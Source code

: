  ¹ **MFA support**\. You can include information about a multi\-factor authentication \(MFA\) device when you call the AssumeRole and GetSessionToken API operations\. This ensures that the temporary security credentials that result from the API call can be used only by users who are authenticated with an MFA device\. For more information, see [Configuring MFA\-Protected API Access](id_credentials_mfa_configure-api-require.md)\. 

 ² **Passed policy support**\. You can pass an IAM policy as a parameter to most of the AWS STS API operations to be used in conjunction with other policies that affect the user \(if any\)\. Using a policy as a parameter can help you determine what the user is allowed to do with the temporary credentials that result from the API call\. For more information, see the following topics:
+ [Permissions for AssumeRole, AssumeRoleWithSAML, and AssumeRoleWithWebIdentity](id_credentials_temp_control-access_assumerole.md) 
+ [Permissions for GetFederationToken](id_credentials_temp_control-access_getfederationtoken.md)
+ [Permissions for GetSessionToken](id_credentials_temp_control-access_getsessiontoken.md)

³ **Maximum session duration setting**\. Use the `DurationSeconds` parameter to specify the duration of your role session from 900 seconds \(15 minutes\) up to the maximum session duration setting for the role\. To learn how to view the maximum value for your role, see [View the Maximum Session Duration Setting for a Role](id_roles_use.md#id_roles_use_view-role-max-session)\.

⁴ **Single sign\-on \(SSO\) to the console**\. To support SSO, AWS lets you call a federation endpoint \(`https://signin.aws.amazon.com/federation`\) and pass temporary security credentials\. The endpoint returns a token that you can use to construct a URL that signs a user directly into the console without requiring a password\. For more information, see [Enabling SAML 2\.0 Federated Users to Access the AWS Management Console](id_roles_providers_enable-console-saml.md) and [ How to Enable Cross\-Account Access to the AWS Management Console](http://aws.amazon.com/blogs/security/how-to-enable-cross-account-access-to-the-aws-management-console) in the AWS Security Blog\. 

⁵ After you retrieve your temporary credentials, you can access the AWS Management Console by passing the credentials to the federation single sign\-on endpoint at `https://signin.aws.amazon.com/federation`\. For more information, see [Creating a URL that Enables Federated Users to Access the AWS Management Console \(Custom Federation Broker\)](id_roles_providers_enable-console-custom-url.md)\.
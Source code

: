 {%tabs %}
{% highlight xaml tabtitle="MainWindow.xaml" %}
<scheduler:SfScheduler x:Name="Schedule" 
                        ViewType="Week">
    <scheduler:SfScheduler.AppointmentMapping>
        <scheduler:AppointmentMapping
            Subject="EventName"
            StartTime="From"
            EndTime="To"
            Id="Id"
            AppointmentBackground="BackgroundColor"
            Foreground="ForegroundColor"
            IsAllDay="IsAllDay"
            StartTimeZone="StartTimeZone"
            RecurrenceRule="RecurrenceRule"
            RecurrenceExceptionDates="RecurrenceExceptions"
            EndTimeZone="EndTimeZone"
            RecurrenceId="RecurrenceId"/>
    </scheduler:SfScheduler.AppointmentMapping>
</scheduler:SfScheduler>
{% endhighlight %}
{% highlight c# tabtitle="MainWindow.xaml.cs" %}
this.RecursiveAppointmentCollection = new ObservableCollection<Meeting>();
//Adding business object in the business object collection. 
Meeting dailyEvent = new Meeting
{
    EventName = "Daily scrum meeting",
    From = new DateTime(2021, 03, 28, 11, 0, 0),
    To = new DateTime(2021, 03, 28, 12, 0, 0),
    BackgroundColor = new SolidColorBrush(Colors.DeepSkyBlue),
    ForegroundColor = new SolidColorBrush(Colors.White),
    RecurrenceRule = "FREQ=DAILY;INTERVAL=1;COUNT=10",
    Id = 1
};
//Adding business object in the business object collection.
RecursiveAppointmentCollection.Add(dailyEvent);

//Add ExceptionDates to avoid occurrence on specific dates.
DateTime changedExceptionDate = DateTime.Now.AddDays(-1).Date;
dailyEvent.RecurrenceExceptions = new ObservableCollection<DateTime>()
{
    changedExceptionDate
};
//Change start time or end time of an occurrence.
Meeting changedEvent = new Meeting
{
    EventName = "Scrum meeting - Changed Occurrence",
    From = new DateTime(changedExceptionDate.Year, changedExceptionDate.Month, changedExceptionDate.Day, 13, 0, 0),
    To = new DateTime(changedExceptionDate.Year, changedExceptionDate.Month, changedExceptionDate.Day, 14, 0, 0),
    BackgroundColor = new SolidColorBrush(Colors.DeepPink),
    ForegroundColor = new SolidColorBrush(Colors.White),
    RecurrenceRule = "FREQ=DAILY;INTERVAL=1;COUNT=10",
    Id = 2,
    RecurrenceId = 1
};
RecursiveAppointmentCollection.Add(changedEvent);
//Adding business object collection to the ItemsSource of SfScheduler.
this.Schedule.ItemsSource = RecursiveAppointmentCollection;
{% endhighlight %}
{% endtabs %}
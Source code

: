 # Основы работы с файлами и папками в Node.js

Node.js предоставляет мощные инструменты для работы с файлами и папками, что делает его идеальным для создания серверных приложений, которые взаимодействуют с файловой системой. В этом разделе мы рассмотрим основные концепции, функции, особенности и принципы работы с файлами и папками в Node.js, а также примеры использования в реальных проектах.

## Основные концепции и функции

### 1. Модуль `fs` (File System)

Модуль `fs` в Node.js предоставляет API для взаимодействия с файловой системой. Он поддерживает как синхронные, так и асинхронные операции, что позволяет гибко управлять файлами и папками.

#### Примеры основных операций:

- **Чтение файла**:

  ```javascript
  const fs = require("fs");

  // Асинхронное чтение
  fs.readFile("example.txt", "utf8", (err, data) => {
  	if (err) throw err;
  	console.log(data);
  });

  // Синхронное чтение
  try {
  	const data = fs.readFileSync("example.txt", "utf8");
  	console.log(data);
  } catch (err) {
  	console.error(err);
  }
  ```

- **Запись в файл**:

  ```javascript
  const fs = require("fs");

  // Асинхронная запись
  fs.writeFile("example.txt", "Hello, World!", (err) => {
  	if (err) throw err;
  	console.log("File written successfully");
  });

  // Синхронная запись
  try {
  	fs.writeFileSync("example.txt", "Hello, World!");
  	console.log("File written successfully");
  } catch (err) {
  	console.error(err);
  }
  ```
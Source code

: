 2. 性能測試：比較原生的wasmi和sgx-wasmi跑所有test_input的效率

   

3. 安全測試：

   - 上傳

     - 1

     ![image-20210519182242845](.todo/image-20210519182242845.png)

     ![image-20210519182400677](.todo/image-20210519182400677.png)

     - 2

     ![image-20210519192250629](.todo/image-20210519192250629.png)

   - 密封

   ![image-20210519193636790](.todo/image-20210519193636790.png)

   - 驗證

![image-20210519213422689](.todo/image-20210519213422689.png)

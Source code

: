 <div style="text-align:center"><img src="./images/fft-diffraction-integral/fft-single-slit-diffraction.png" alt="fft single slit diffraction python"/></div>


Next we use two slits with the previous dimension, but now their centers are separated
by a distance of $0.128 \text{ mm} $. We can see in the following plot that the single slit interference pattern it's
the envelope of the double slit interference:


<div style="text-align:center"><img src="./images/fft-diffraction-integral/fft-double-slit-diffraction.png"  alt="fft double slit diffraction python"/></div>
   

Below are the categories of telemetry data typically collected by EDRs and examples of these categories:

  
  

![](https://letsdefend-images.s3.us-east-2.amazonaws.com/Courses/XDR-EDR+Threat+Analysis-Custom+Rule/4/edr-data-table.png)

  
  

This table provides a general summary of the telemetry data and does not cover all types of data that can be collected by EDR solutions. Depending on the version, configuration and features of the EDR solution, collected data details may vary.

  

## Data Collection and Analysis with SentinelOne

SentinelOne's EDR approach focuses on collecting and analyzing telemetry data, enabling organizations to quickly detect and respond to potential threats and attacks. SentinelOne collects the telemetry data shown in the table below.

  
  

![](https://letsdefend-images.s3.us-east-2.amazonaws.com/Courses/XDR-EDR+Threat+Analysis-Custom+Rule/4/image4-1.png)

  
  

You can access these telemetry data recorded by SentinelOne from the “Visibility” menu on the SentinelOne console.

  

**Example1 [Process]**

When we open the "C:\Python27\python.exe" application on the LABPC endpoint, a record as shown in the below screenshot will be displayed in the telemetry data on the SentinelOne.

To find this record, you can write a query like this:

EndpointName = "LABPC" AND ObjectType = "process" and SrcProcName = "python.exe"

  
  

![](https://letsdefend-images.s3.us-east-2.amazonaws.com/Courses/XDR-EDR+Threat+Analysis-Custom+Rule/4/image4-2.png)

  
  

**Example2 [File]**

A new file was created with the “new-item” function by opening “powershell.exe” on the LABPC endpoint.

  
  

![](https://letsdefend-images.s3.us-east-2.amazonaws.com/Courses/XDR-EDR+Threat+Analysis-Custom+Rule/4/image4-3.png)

Exercise directions: Lines in the data containing the string "python" are to be counted; give that number alone.

Finished exercise: 4